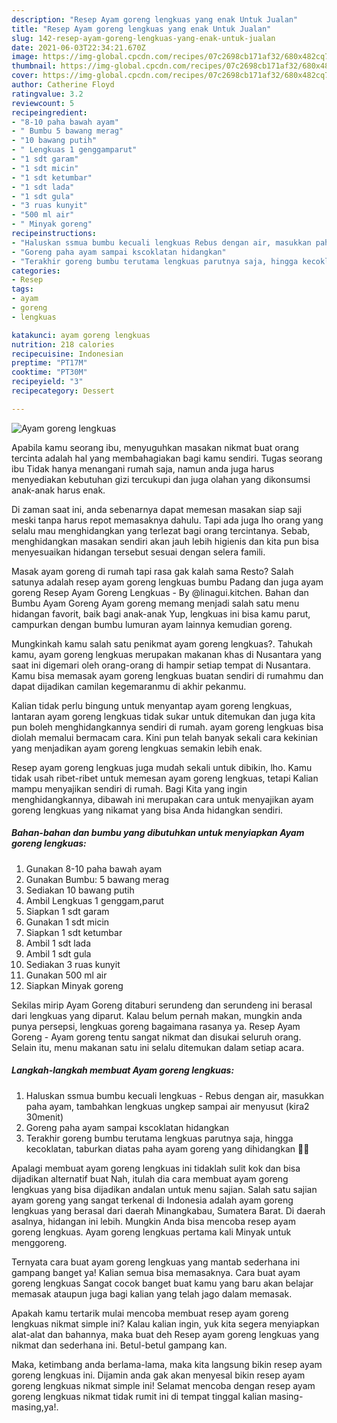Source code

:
 ```yaml
---
description: "Resep Ayam goreng lengkuas yang enak Untuk Jualan"
title: "Resep Ayam goreng lengkuas yang enak Untuk Jualan"
slug: 142-resep-ayam-goreng-lengkuas-yang-enak-untuk-jualan
date: 2021-06-03T22:34:21.670Z
image: https://img-global.cpcdn.com/recipes/07c2698cb171af32/680x482cq70/ayam-goreng-lengkuas-foto-resep-utama.jpg
thumbnail: https://img-global.cpcdn.com/recipes/07c2698cb171af32/680x482cq70/ayam-goreng-lengkuas-foto-resep-utama.jpg
cover: https://img-global.cpcdn.com/recipes/07c2698cb171af32/680x482cq70/ayam-goreng-lengkuas-foto-resep-utama.jpg
author: Catherine Floyd
ratingvalue: 3.2
reviewcount: 5
recipeingredient:
- "8-10 paha bawah ayam"
- " Bumbu 5 bawang merag"
- "10 bawang putih"
- " Lengkuas 1 genggamparut"
- "1 sdt garam"
- "1 sdt micin"
- "1 sdt ketumbar"
- "1 sdt lada"
- "1 sdt gula"
- "3 ruas kunyit"
- "500 ml air"
- " Minyak goreng"
recipeinstructions:
- "Haluskan ssmua bumbu kecuali lengkuas Rebus dengan air, masukkan paha ayam, tambahkan lengkuas ungkep sampai air menyusut (kira2 30menit)"
- "Goreng paha ayam sampai kscoklatan hidangkan"
- "Terakhir goreng bumbu terutama lengkuas parutnya saja, hingga kecoklatan, taburkan diatas paha ayam goreng yang dihidangkan 🍗🍗"
categories:
- Resep
tags:
- ayam
- goreng
- lengkuas

katakunci: ayam goreng lengkuas 
nutrition: 218 calories
recipecuisine: Indonesian
preptime: "PT17M"
cooktime: "PT30M"
recipeyield: "3"
recipecategory: Dessert

---
```



![Ayam goreng lengkuas](https://img-global.cpcdn.com/recipes/07c2698cb171af32/680x482cq70/ayam-goreng-lengkuas-foto-resep-utama.jpg)

Apabila kamu seorang ibu, menyuguhkan masakan nikmat buat orang tercinta adalah hal yang membahagiakan bagi kamu sendiri. Tugas seorang ibu Tidak hanya menangani rumah saja, namun anda juga harus menyediakan kebutuhan gizi tercukupi dan juga olahan yang dikonsumsi anak-anak harus enak.

Di zaman  saat ini, anda sebenarnya dapat memesan masakan siap saji meski tanpa harus repot memasaknya dahulu. Tapi ada juga lho orang yang selalu mau menghidangkan yang terlezat bagi orang tercintanya. Sebab, menghidangkan masakan sendiri akan jauh lebih higienis dan kita pun bisa menyesuaikan hidangan tersebut sesuai dengan selera famili. 

Masak ayam goreng di rumah tapi rasa gak kalah sama Resto? Salah satunya adalah resep ayam goreng lengkuas bumbu Padang dan juga ayam goreng Resep Ayam Goreng Lengkuas - By @linagui.kitchen. Bahan dan Bumbu Ayam Goreng  Ayam goreng memang menjadi salah satu menu hidangan favorit, baik bagi anak-anak Yup, lengkuas ini bisa kamu parut, campurkan dengan bumbu lumuran ayam lainnya kemudian goreng.

Mungkinkah kamu salah satu penikmat ayam goreng lengkuas?. Tahukah kamu, ayam goreng lengkuas merupakan makanan khas di Nusantara yang saat ini digemari oleh orang-orang di hampir setiap tempat di Nusantara. Kamu bisa memasak ayam goreng lengkuas buatan sendiri di rumahmu dan dapat dijadikan camilan kegemaranmu di akhir pekanmu.

Kalian tidak perlu bingung untuk menyantap ayam goreng lengkuas, lantaran ayam goreng lengkuas tidak sukar untuk ditemukan dan juga kita pun boleh menghidangkannya sendiri di rumah. ayam goreng lengkuas bisa diolah memalui bermacam cara. Kini pun telah banyak sekali cara kekinian yang menjadikan ayam goreng lengkuas semakin lebih enak.

Resep ayam goreng lengkuas juga mudah sekali untuk dibikin, lho. Kamu tidak usah ribet-ribet untuk memesan ayam goreng lengkuas, tetapi Kalian mampu menyajikan sendiri di rumah. Bagi Kita yang ingin menghidangkannya, dibawah ini merupakan cara untuk menyajikan ayam goreng lengkuas yang nikamat yang bisa Anda hidangkan sendiri.

<!--inarticleads1-->

##### Bahan-bahan dan bumbu yang dibutuhkan untuk menyiapkan Ayam goreng lengkuas:

1. Gunakan 8-10 paha bawah ayam
1. Gunakan  Bumbu: 5 bawang merag
1. Sediakan 10 bawang putih
1. Ambil  Lengkuas 1 genggam,parut
1. Siapkan 1 sdt garam
1. Gunakan 1 sdt micin
1. Siapkan 1 sdt ketumbar
1. Ambil 1 sdt lada
1. Ambil 1 sdt gula
1. Sediakan 3 ruas kunyit
1. Gunakan 500 ml air
1. Siapkan  Minyak goreng


Sekilas mirip Ayam Goreng ditaburi serundeng dan serundeng ini berasal dari lengkuas yang diparut. Kalau belum pernah makan, mungkin anda punya persepsi, lengkuas goreng bagaimana rasanya ya. Resep Ayam Goreng - Ayam goreng tentu sangat nikmat dan disukai seluruh orang. Selain itu, menu makanan satu ini selalu ditemukan dalam setiap acara. 

<!--inarticleads2-->

##### Langkah-langkah membuat Ayam goreng lengkuas:

1. Haluskan ssmua bumbu kecuali lengkuas - Rebus dengan air, masukkan paha ayam, tambahkan lengkuas ungkep sampai air menyusut (kira2 30menit)
1. Goreng paha ayam sampai kscoklatan hidangkan
1. Terakhir goreng bumbu terutama lengkuas parutnya saja, hingga kecoklatan, taburkan diatas paha ayam goreng yang dihidangkan 🍗🍗


Apalagi membuat ayam goreng lengkuas ini tidaklah sulit kok dan bisa dijadikan alternatif buat Nah, itulah dia cara membuat ayam goreng lengkuas yang bisa dijadikan andalan untuk menu sajian. Salah satu sajian ayam goreng yang sangat terkenal di Indonesia adalah ayam goreng lengkuas yang berasal dari daerah Minangkabau, Sumatera Barat. Di daerah asalnya, hidangan ini lebih. Mungkin Anda bisa mencoba resep ayam goreng lengkuas. Ayam goreng lengkuas pertama kali Minyak untuk menggoreng. 

Ternyata cara buat ayam goreng lengkuas yang mantab sederhana ini gampang banget ya! Kalian semua bisa memasaknya. Cara buat ayam goreng lengkuas Sangat cocok banget buat kamu yang baru akan belajar memasak ataupun juga bagi kalian yang telah jago dalam memasak.

Apakah kamu tertarik mulai mencoba membuat resep ayam goreng lengkuas nikmat simple ini? Kalau kalian ingin, yuk kita segera menyiapkan alat-alat dan bahannya, maka buat deh Resep ayam goreng lengkuas yang nikmat dan sederhana ini. Betul-betul gampang kan. 

Maka, ketimbang anda berlama-lama, maka kita langsung bikin resep ayam goreng lengkuas ini. Dijamin anda gak akan menyesal bikin resep ayam goreng lengkuas nikmat simple ini! Selamat mencoba dengan resep ayam goreng lengkuas nikmat tidak rumit ini di tempat tinggal kalian masing-masing,ya!.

______________________________

> [DESCRIPTION OF THE TASK] The records above must be printed exactly; the pictures stay out.

> [RESULT]
Source code

:
 ```yaml
---
description: "Resep Ayam goreng lengkuas yang enak Untuk Jualan"
title: "Resep Ayam goreng lengkuas yang enak Untuk Jualan"
slug: 142-resep-ayam-goreng-lengkuas-yang-enak-untuk-jualan
date: 2021-06-03T22:34:21.670Z
image: https://img-global.cpcdn.com/recipes/07c2698cb171af32/680x482cq70/ayam-goreng-lengkuas-foto-resep-utama.jpg
thumbnail: https://img-global.cpcdn.com/recipes/07c2698cb171af32/680x482cq70/ayam-goreng-lengkuas-foto-resep-utama.jpg
cover: https://img-global.cpcdn.com/recipes/07c2698cb171af32/680x482cq70/ayam-goreng-lengkuas-foto-resep-utama.jpg
author: Catherine Floyd
ratingvalue: 3.2
reviewcount: 5
recipeingredient:
- "8-10 paha bawah ayam"
- " Bumbu 5 bawang merag"
- "10 bawang putih"
- " Lengkuas 1 genggamparut"
- "1 sdt garam"
- "1 sdt micin"
- "1 sdt ketumbar"
- "1 sdt lada"
- "1 sdt gula"
- "3 ruas kunyit"
- "500 ml air"
- " Minyak goreng"
recipeinstructions:
- "Haluskan ssmua bumbu kecuali lengkuas Rebus dengan air, masukkan paha ayam, tambahkan lengkuas ungkep sampai air menyusut (kira2 30menit)"
- "Goreng paha ayam sampai kscoklatan hidangkan"
- "Terakhir goreng bumbu terutama lengkuas parutnya saja, hingga kecoklatan, taburkan diatas paha ayam goreng yang dihidangkan 🍗🍗"
categories:
- Resep
tags:
- ayam
- goreng
- lengkuas

katakunci: ayam goreng lengkuas 
nutrition: 218 calories
recipecuisine: Indonesian
preptime: "PT17M"
cooktime: "PT30M"
recipeyield: "3"
recipecategory: Dessert

---
```



![Ayam goreng lengkuas](https://img-global.cpcdn.com/recipes/07c2698cb171af32/680x482cq70/ayam-goreng-lengkuas-foto-resep-utama.jpg)

Apabila kamu seorang ibu, menyuguhkan masakan nikmat buat orang tercinta adalah hal yang membahagiakan bagi kamu sendiri. Tugas seorang ibu Tidak hanya menangani rumah saja, namun anda juga harus menyediakan kebutuhan gizi tercukupi dan juga olahan yang dikonsumsi anak-anak harus enak.

Di zaman  saat ini, anda sebenarnya dapat memesan masakan siap saji meski tanpa harus repot memasaknya dahulu. Tapi ada juga lho orang yang selalu mau menghidangkan yang terlezat bagi orang tercintanya. Sebab, menghidangkan masakan sendiri akan jauh lebih higienis dan kita pun bisa menyesuaikan hidangan tersebut sesuai dengan selera famili. 

Masak ayam goreng di rumah tapi rasa gak kalah sama Resto? Salah satunya adalah resep ayam goreng lengkuas bumbu Padang dan juga ayam goreng Resep Ayam Goreng Lengkuas - By @linagui.kitchen. Bahan dan Bumbu Ayam Goreng  Ayam goreng memang menjadi salah satu menu hidangan favorit, baik bagi anak-anak Yup, lengkuas ini bisa kamu parut, campurkan dengan bumbu lumuran ayam lainnya kemudian goreng.

Mungkinkah kamu salah satu penikmat ayam goreng lengkuas?. Tahukah kamu, ayam goreng lengkuas merupakan makanan khas di Nusantara yang saat ini digemari oleh orang-orang di hampir setiap tempat di Nusantara. Kamu bisa memasak ayam goreng lengkuas buatan sendiri di rumahmu dan dapat dijadikan camilan kegemaranmu di akhir pekanmu.

Kalian tidak perlu bingung untuk menyantap ayam goreng lengkuas, lantaran ayam goreng lengkuas tidak sukar untuk ditemukan dan juga kita pun boleh menghidangkannya sendiri di rumah. ayam goreng lengkuas bisa diolah memalui bermacam cara. Kini pun telah banyak sekali cara kekinian yang menjadikan ayam goreng lengkuas semakin lebih enak.

Resep ayam goreng lengkuas juga mudah sekali untuk dibikin, lho. Kamu tidak usah ribet-ribet untuk memesan ayam goreng lengkuas, tetapi Kalian mampu menyajikan sendiri di rumah. Bagi Kita yang ingin menghidangkannya, dibawah ini merupakan cara untuk menyajikan ayam goreng lengkuas yang nikamat yang bisa Anda hidangkan sendiri.

<!--inarticleads1-->

##### Bahan-bahan dan bumbu yang dibutuhkan untuk menyiapkan Ayam goreng lengkuas:

1. Gunakan 8-10 paha bawah ayam
1. Gunakan  Bumbu: 5 bawang merag
1. Sediakan 10 bawang putih
1. Ambil  Lengkuas 1 genggam,parut
1. Siapkan 1 sdt garam
1. Gunakan 1 sdt micin
1. Siapkan 1 sdt ketumbar
1. Ambil 1 sdt lada
1. Ambil 1 sdt gula
1. Sediakan 3 ruas kunyit
1. Gunakan 500 ml air
1. Siapkan  Minyak goreng


Sekilas mirip Ayam Goreng ditaburi serundeng dan serundeng ini berasal dari lengkuas yang diparut. Kalau belum pernah makan, mungkin anda punya persepsi, lengkuas goreng bagaimana rasanya ya. Resep Ayam Goreng - Ayam goreng tentu sangat nikmat dan disukai seluruh orang. Selain itu, menu makanan satu ini selalu ditemukan dalam setiap acara. 

<!--inarticleads2-->

##### Langkah-langkah membuat Ayam goreng lengkuas:

1. Haluskan ssmua bumbu kecuali lengkuas - Rebus dengan air, masukkan paha ayam, tambahkan lengkuas ungkep sampai air menyusut (kira2 30menit)
1. Goreng paha ayam sampai kscoklatan hidangkan
1. Terakhir goreng bumbu terutama lengkuas parutnya saja, hingga kecoklatan, taburkan diatas paha ayam goreng yang dihidangkan 🍗🍗


Apalagi membuat ayam goreng lengkuas ini tidaklah sulit kok dan bisa dijadikan alternatif buat Nah, itulah dia cara membuat ayam goreng lengkuas yang bisa dijadikan andalan untuk menu sajian. Salah satu sajian ayam goreng yang sangat terkenal di Indonesia adalah ayam goreng lengkuas yang berasal dari daerah Minangkabau, Sumatera Barat. Di daerah asalnya, hidangan ini lebih. Mungkin Anda bisa mencoba resep ayam goreng lengkuas. Ayam goreng lengkuas pertama kali Minyak untuk menggoreng. 

Ternyata cara buat ayam goreng lengkuas yang mantab sederhana ini gampang banget ya! Kalian semua bisa memasaknya. Cara buat ayam goreng lengkuas Sangat cocok banget buat kamu yang baru akan belajar memasak ataupun juga bagi kalian yang telah jago dalam memasak.

Apakah kamu tertarik mulai mencoba membuat resep ayam goreng lengkuas nikmat simple ini? Kalau kalian ingin, yuk kita segera menyiapkan alat-alat dan bahannya, maka buat deh Resep ayam goreng lengkuas yang nikmat dan sederhana ini. Betul-betul gampang kan. 

Maka, ketimbang anda berlama-lama, maka kita langsung bikin resep ayam goreng lengkuas ini. Dijamin anda gak akan menyesal bikin resep ayam goreng lengkuas nikmat simple ini! Selamat mencoba dengan resep ayam goreng lengkuas nikmat tidak rumit ini di tempat tinggal kalian masing-masing,ya!.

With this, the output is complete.